Plain-text document sources
· · · ·

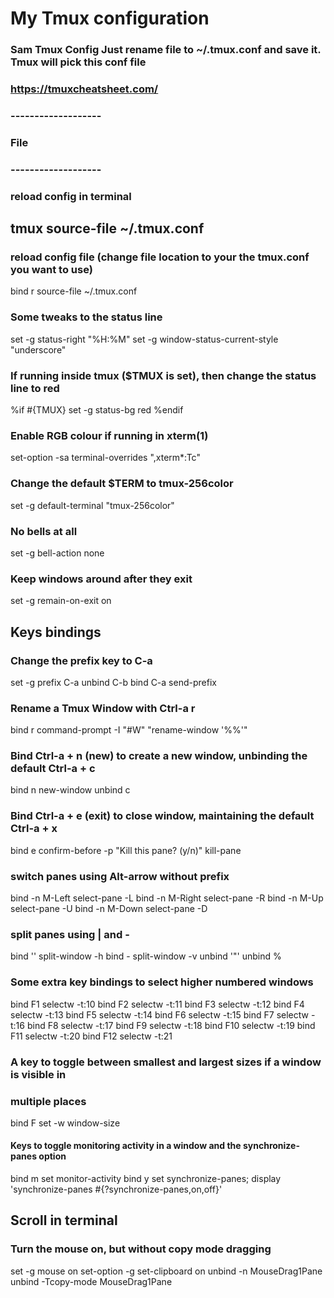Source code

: # My Tmux configuration
### Sam Tmux Config Just rename file to ~/.tmux.conf and save it. Tmux will pick this conf file
### https://tmuxcheatsheet.com/
### -------------------
### File
### -------------------
### reload config in terminal
## tmux source-file ~/.tmux.conf

### reload config file (change file location to your the tmux.conf you want to use)
bind r source-file ~/.tmux.conf

### Some tweaks to the status line
set -g status-right "%H:%M"
set -g window-status-current-style "underscore"
### If running inside tmux ($TMUX is set), then change the status line to red
%if #{TMUX}
set -g status-bg red
%endif
### Enable RGB colour if running in xterm(1)
set-option -sa terminal-overrides ",xterm*:Tc"
### Change the default $TERM to tmux-256color
set -g default-terminal "tmux-256color"
### No bells at all
set -g bell-action none
### Keep windows around after they exit
set -g remain-on-exit on

## Keys bindings
### Change the prefix key to C-a
set -g prefix C-a
unbind C-b
bind C-a send-prefix
### Rename a Tmux Window with Ctrl-a r
bind r command-prompt -I "#W" "rename-window '%%'"
### Bind Ctrl-a + n (new) to create a new window, unbinding the default Ctrl-a + c
bind n new-window
unbind c
### Bind Ctrl-a + e (exit) to close window, maintaining the default Ctrl-a + x
bind e confirm-before -p "Kill this pane? (y/n)" kill-pane
### switch panes using Alt-arrow without prefix
bind -n M-Left select-pane -L
bind -n M-Right select-pane -R
bind -n M-Up select-pane -U
bind -n M-Down select-pane -D
### split panes using | and -
bind '\' split-window -h
bind - split-window -v
unbind '"'
unbind %
### Some extra key bindings to select higher numbered windows
bind F1 selectw -t:10
bind F2 selectw -t:11
bind F3 selectw -t:12
bind F4 selectw -t:13
bind F5 selectw -t:14
bind F6 selectw -t:15
bind F7 selectw -t:16
bind F8 selectw -t:17
bind F9 selectw -t:18
bind F10 selectw -t:19
bind F11 selectw -t:20
bind F12 selectw -t:21
### A key to toggle between smallest and largest sizes if a window is visible in
### multiple places
bind F set -w window-size
#### Keys to toggle monitoring activity in a window and the synchronize-panes option
bind m set monitor-activity
bind y set synchronize-panes\; display 'synchronize-panes #{?synchronize-panes,on,off}'

## Scroll in terminal
### Turn the mouse on, but without copy mode dragging
set -g mouse on
set-option -g set-clipboard on
unbind -n MouseDrag1Pane
unbind -Tcopy-mode MouseDrag1Pane


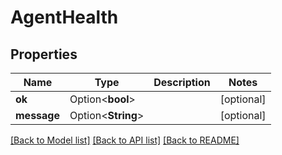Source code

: # AgentHealth

## Properties

Name | Type | Description | Notes
------------ | ------------- | ------------- | -------------
**ok** | Option<**bool**> |  | [optional]
**message** | Option<**String**> |  | [optional]

[[Back to Model list]](../README.md#documentation-for-models) [[Back to API list]](../README.md#documentation-for-api-endpoints) [[Back to README]](../README.md)


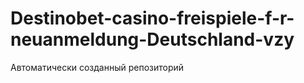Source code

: # Destinobet-casino-freispiele-f-r-neuanmeldung-Deutschland-vzy
Автоматически созданный репозиторий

· · · ·

__What you need to do__: A complete answer gives every line of the data that includes "exit".

__Written solution__:
### Keep windows around after they exit
set -g remain-on-exit on
### Bind Ctrl-a + e (exit) to close window, maintaining the default Ctrl-a + x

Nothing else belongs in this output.